What is needed here is every line of the records that includes "Seniors".

==================================================

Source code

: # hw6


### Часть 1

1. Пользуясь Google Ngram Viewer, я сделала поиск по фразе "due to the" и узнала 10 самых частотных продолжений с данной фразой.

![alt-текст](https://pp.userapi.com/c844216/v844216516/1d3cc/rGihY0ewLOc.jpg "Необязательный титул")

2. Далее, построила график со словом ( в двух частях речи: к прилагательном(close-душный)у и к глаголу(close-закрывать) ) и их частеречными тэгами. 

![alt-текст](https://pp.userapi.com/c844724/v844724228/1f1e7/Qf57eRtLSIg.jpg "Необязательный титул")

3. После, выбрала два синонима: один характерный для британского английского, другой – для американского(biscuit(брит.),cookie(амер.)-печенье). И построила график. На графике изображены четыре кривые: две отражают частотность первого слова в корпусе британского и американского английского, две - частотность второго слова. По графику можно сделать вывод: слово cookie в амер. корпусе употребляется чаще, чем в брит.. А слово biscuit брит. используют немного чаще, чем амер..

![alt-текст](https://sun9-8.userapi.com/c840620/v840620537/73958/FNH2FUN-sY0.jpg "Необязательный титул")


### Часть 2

==================================================

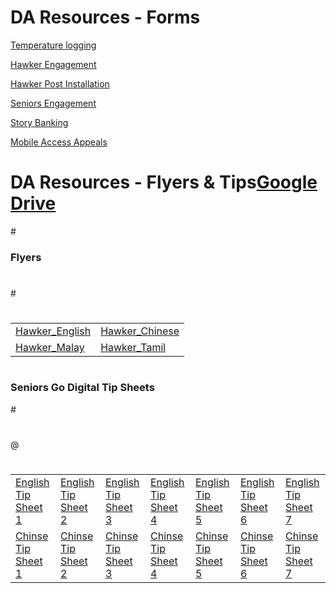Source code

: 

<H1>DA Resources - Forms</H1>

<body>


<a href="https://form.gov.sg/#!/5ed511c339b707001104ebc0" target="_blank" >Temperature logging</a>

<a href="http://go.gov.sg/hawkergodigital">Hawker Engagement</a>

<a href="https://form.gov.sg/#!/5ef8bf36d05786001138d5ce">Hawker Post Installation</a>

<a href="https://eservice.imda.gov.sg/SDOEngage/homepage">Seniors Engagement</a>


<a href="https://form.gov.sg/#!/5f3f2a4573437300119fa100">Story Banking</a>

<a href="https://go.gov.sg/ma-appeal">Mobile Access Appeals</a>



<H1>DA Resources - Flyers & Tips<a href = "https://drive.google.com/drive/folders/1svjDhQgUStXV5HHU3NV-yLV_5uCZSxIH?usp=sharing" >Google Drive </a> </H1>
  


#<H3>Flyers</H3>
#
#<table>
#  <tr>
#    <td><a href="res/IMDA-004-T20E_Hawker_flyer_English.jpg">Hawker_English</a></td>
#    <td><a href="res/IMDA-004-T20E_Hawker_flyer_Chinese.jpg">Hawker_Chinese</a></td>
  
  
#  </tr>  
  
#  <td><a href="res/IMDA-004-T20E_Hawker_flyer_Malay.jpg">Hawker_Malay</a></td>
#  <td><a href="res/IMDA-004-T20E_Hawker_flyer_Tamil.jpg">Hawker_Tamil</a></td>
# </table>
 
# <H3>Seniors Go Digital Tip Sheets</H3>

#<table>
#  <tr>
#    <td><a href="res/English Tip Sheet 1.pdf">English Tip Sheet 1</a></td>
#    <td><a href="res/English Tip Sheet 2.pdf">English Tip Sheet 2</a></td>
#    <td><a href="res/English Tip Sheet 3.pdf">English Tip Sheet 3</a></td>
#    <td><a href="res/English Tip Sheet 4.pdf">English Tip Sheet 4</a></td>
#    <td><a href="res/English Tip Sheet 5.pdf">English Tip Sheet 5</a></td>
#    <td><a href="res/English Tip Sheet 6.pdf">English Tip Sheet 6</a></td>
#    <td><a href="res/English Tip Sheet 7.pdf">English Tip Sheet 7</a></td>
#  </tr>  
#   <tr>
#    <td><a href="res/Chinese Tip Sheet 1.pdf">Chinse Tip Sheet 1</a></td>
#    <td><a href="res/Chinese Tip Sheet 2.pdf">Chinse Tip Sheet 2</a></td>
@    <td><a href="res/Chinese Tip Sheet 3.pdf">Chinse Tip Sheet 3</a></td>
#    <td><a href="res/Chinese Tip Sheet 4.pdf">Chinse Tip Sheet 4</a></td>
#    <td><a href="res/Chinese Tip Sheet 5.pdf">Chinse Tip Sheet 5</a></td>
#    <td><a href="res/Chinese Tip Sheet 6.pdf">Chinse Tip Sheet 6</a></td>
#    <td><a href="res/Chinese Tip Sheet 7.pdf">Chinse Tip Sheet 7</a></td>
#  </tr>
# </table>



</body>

==================================================

TASK SOLUTION
<a href="https://eservice.imda.gov.sg/SDOEngage/homepage">Seniors Engagement</a>
# <H3>Seniors Go Digital Tip Sheets</H3>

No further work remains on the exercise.